Il ressort également de cette étude que les femmes (21%) sont plus suicidaires que leurs congénères masculins (12%). Autres malchanceux qui seraient prédisposés au passage à l’acte ultime : les célibataires, les couples n’ayant pas d’enfants et les personnes souffrant de troubles psychiques. L’étude révèle qu’entre 40 à 70% des cas de suicide concernent des personnes ayant présentés antérieurement des signes dépressifs.
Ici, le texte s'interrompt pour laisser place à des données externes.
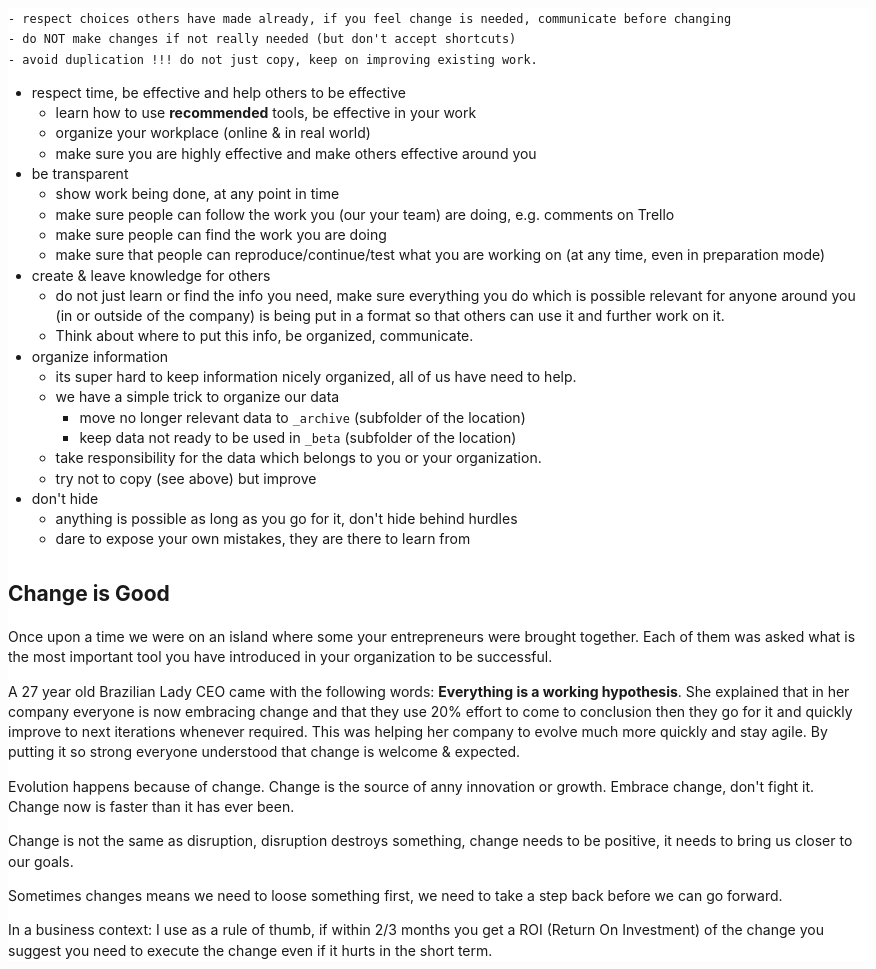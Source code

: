 	- respect choices others have made already, if you feel change is needed, communicate before changing
	- do NOT make changes if not really needed (but don't accept shortcuts)
	- avoid duplication !!! do not just copy, keep on improving existing work.
- respect time, be effective and help others to be effective
	- learn how to use **recommended** tools, be effective in your work
	- organize your workplace (online & in real world)
	- make sure you are highly effective and make others effective around you
- be transparent
    - show work being done, at any point in time
    - make sure people can follow the work you (our your team) are doing, e.g. comments on Trello
    - make sure people can find the work you are doing
    - make sure that people can reproduce/continue/test what you are working on (at any time, even in preparation mode)
- create & leave knowledge for others
	- do not just learn or find the info you need, make sure everything you do which is possible relevant for anyone around you (in or outside of the company) is being put in a format so that others can use it and further work on it. 
	- Think about where to put this info, be organized, communicate.
- organize information
	- its super hard to keep information nicely organized, all of us have need to help.
	- we have a simple trick to organize our data
		- move no longer relevant data to ```_archive``` (subfolder of the location)
		- keep data not ready to be used in ```_beta```  (subfolder of the location)
	- take responsibility for the data which belongs to you or your organization.
	- try not to copy (see above) but improve
- don't hide
	- anything is possible as long as you go for it, don't hide behind hurdles
	- dare to expose your own mistakes, they are there to learn from

## Change is Good

Once upon a time we were on an island where some your entrepreneurs were brought together. Each of them was asked what is the most important tool you have introduced in your organization to be successful.

A 27 year old Brazilian Lady CEO came with the following words: **Everything is a working hypothesis**. She explained that in her company everyone is now embracing change and that they use 20% effort to come to conclusion then they go for it and quickly improve to next iterations whenever required. This was helping her company to evolve much more quickly and stay agile. By putting it so strong everyone understood that change is welcome & expected.

Evolution happens because of change. Change is the source of anny innovation or growth.
Embrace change, don't fight it. Change now is faster than it has ever been.

Change is not the same as disruption, disruption destroys something, change needs to be positive, it needs to bring us closer to our goals.

Sometimes changes means we need to loose something first, we need to take a step back before we can go forward.

In a business context: I use as a rule of thumb, if within 2/3 months you get a ROI (Return On Investment) of the change you suggest you need to execute the change even if it hurts in the short term.
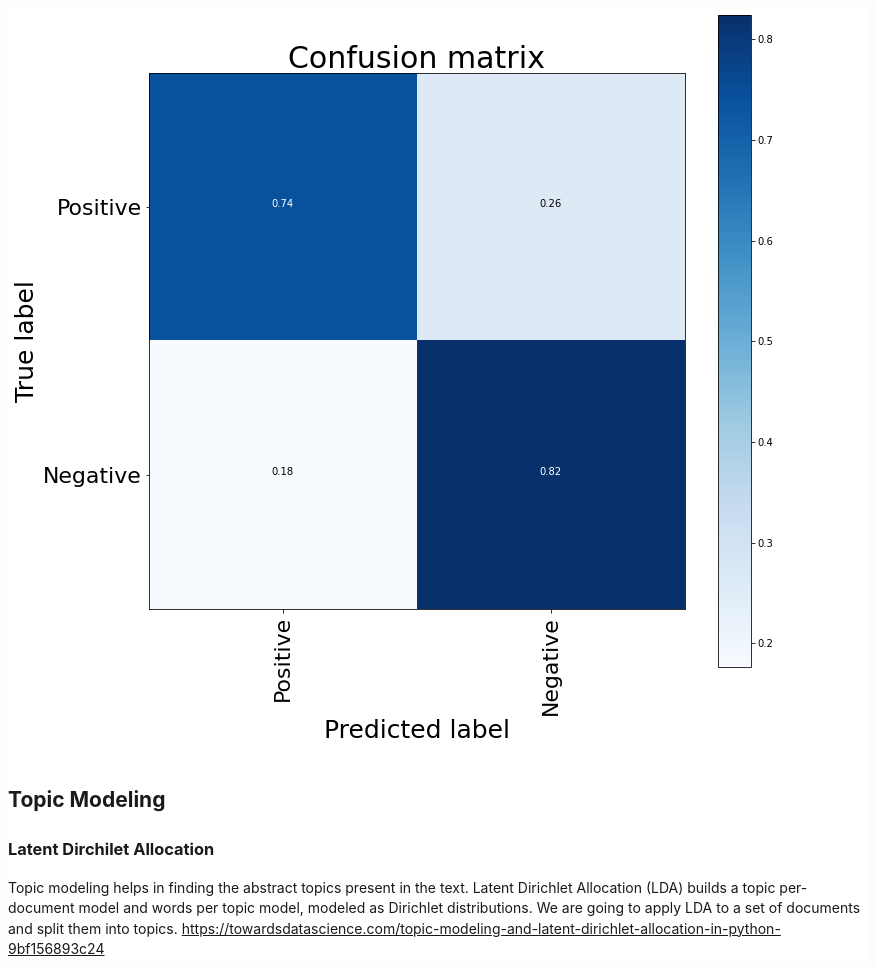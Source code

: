 ![lstm-confusion-matrix.png](images%2Flstm-confusion-matrix.png "Fig. LSTM Confusion Matrix")

## Topic Modeling

### Latent Dirchilet Allocation

Topic modeling helps in finding the abstract topics present in the text. Latent Dirichlet Allocation (LDA) builds a
topic per-document model and words per topic model, modeled as Dirichlet distributions. We are going to apply LDA to a
set of documents and split them into topics.
https://towardsdatascience.com/topic-modeling-and-latent-dirichlet-allocation-in-python-9bf156893c24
Plus de morts par suicide que par le SIDA

Des chiffres certes partiels et trop anciens mais qui restent révélateurs de l’ampleur du phénomène et surtout du mal être d’une bonne partie de la population. Fragilisée, la jeunesse est malheureusement  la catégorie la plus touchée. « Ceci est valable dans tous les pays du monde. Il y a une sorte de stigmatisation, de discrimination, de mise à l'écart de la santé mentale et de la psychiatrie partout dans le monde. A titre d'exemple, l'OMS affirme que durant les trente dernières années, il y a eu plus de morts par suicide que par le SIDA. Pourtant, tout le monde parle du SIDA, mais personne ne parle de suicide. Or, nous savons que 80% des suicides résultent de problèmes psychiques », martèle Dr Driss Moussaoui, psychiatre et président de la Fédération internationale de psychothérapie.
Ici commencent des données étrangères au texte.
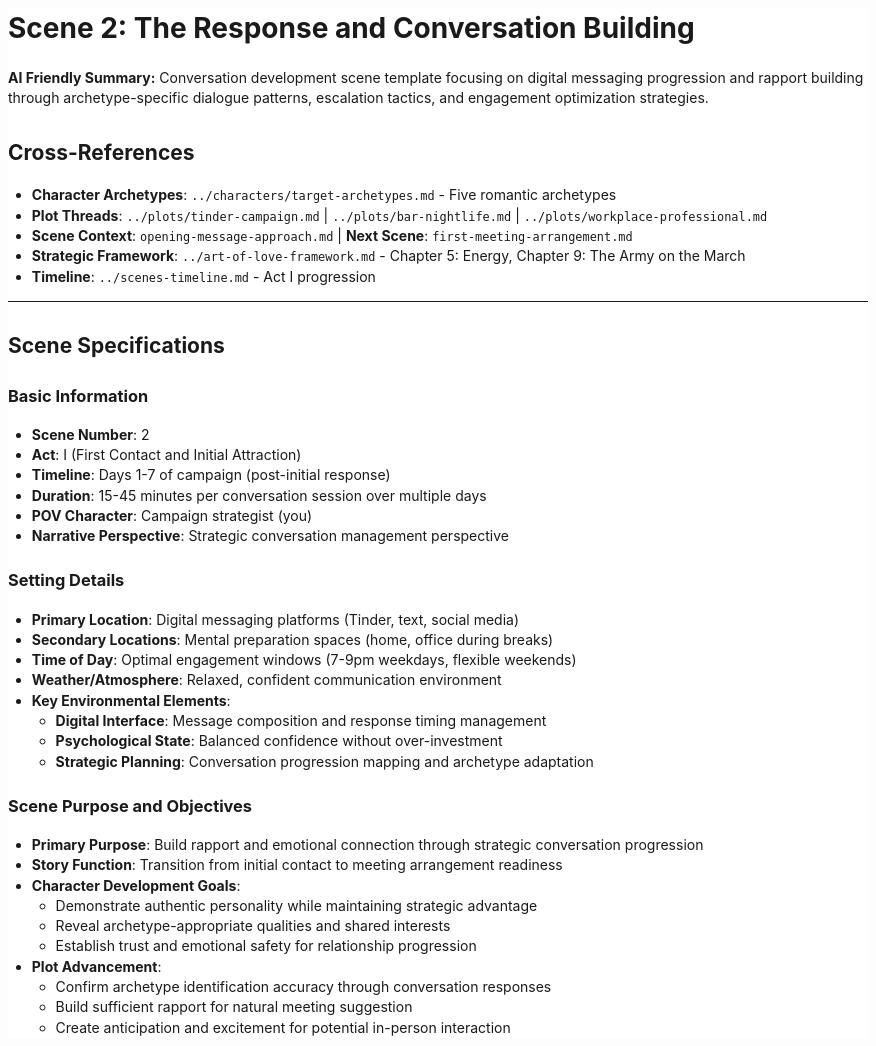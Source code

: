 # Scene 2: The Response and Conversation Building

**AI Friendly Summary:** Conversation development scene template focusing on digital messaging progression and rapport building through archetype-specific dialogue patterns, escalation tactics, and engagement optimization strategies.

## Cross-References
- **Character Archetypes**: `../characters/target-archetypes.md` - Five romantic archetypes
- **Plot Threads**: `../plots/tinder-campaign.md` | `../plots/bar-nightlife.md` | `../plots/workplace-professional.md`
- **Scene Context**: `opening-message-approach.md` | **Next Scene**: `first-meeting-arrangement.md`
- **Strategic Framework**: `../art-of-love-framework.md` - Chapter 5: Energy, Chapter 9: The Army on the March
- **Timeline**: `../scenes-timeline.md` - Act I progression

---

## Scene Specifications

### Basic Information
- **Scene Number**: 2
- **Act**: I (First Contact and Initial Attraction)
- **Timeline**: Days 1-7 of campaign (post-initial response)
- **Duration**: 15-45 minutes per conversation session over multiple days
- **POV Character**: Campaign strategist (you)
- **Narrative Perspective**: Strategic conversation management perspective

### Setting Details
- **Primary Location**: Digital messaging platforms (Tinder, text, social media)
- **Secondary Locations**: Mental preparation spaces (home, office during breaks)
- **Time of Day**: Optimal engagement windows (7-9pm weekdays, flexible weekends)
- **Weather/Atmosphere**: Relaxed, confident communication environment
- **Key Environmental Elements**: 
  - **Digital Interface**: Message composition and response timing management
  - **Psychological State**: Balanced confidence without over-investment
  - **Strategic Planning**: Conversation progression mapping and archetype adaptation

### Scene Purpose and Objectives
- **Primary Purpose**: Build rapport and emotional connection through strategic conversation progression
- **Story Function**: Transition from initial contact to meeting arrangement readiness
- **Character Development Goals**:
  - Demonstrate authentic personality while maintaining strategic advantage
  - Reveal archetype-appropriate qualities and shared interests
  - Establish trust and emotional safety for relationship progression
- **Plot Advancement**:
  - Confirm archetype identification accuracy through conversation responses
  - Build sufficient rapport for natural meeting suggestion
  - Create anticipation and excitement for potential in-person interaction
Même si le praticien  reconnait la nette amélioration en termes de prise de conscience des problèmes de la santé mentale, il déplore toutefois la flagrante insuffisance des moyens. « Que ça soit au niveau quantitatif ou qualitatif, nous manquons de tout. Nous avons un manque de lits en psychiatrie et un manque considérable de médecins et d'infirmiers… » Regrette-t-il auparavant. Même constat du côté de Fouad Mekouar, d’AMALI ( Association marocaine pour l’appui, le lien, l’initiation des familles de personnes souffrant de troubles psychiques) : « La santé mentale est reléguée au second plan et les efforts déployés ne comblent pas les besoins d’un secteur mal au point ».

 

Covid-19, pandémie psychique

 

Une situation critique qui a été aggravée davantage avec la pandémie du Covid-19. Malmené par les conditions de confinements et les différentes restrictions liées à la crise, l’état psychique des citoyens est profondément affecté. Crise sanitaire doublée de crise socio-économique, le moral est gravement en berne. Les spécialistes évoquent une hausse significative de cas de dépression avec des risques de passage à l’acte.

Les enfants ne sont pas épargnés non plus. Le service de pédopsychiatrie du CHU Casablanca a fait un constat glaçant ! Le nombre d’hospitalisations liées aux tentatives de suicides chez les pré-adolescents et les adolescents a été multiplié par sept sous l’effet du confinement, comme l’affirme Said Afif, pédiatre et président du Collège syndical national des médecins spécialistes privés (CSNMSP).

Durant les 20 jours ayant suivi le déconfinement, l’unité de service pédopsychiatrie d’Ibn Rochd, réservée aux adolescents de plus de 12 ans, a enregistré trois fois plus d’hospitalisations pour tentative de suicide, trois fois plus de cas de violence et trois fois plus de cas de troubles de conduite en comparaison avec l’avant-confinement.  Alarmant ? Certes surtout en l’absence d’une politique intégrée de santé mentale et de spécialités d’accompagnement comme le déplorent les spécialistes.